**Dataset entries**
Start of Block

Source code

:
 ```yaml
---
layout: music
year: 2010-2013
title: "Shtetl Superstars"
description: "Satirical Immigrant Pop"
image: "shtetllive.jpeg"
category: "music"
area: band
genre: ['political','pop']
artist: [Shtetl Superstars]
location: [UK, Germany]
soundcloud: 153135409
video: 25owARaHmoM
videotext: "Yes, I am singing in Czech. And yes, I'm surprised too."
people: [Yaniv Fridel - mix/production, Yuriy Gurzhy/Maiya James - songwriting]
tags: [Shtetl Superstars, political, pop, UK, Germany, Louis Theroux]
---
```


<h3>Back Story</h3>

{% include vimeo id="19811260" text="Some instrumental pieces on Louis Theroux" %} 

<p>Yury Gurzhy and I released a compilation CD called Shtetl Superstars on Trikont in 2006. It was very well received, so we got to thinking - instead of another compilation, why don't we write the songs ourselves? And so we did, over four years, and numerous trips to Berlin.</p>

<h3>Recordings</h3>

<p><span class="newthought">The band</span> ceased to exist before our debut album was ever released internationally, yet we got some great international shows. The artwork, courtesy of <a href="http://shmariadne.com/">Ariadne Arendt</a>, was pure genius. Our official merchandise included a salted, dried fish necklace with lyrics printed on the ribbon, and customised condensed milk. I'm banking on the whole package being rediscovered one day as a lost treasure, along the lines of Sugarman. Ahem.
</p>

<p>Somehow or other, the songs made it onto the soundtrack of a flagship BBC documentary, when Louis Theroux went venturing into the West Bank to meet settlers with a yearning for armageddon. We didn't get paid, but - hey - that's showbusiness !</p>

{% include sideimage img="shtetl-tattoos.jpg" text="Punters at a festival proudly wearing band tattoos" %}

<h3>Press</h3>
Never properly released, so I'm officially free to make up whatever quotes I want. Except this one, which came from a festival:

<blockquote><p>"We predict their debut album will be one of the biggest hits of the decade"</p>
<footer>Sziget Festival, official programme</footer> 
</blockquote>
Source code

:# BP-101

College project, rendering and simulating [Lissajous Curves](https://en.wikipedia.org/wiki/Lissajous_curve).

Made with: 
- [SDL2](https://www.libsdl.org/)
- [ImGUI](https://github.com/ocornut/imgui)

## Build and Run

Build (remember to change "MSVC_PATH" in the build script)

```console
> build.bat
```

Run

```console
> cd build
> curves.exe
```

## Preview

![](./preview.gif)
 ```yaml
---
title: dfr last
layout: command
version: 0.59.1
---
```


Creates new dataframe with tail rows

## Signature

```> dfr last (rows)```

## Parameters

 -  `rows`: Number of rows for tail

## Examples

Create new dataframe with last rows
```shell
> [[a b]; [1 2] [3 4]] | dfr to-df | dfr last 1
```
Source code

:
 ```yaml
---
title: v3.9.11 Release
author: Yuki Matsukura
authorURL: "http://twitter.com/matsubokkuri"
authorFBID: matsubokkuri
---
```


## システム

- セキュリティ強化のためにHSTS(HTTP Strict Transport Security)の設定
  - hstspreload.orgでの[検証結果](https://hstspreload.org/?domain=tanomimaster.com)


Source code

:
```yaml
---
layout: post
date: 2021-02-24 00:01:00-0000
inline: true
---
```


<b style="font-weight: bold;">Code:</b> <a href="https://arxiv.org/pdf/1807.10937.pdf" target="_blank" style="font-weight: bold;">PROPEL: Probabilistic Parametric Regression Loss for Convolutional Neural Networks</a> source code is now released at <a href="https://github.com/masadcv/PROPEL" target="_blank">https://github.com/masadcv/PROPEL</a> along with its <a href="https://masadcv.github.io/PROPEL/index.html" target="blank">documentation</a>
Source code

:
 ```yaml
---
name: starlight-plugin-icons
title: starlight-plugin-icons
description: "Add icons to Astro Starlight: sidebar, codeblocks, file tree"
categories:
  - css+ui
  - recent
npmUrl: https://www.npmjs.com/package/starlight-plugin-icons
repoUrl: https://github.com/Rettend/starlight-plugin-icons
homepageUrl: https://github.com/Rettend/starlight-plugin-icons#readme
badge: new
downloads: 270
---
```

End of Block

**Work required**
Line count for the string "dataframe": please say how many lines in the entries above contain it, with no other words.

**Answer section**
2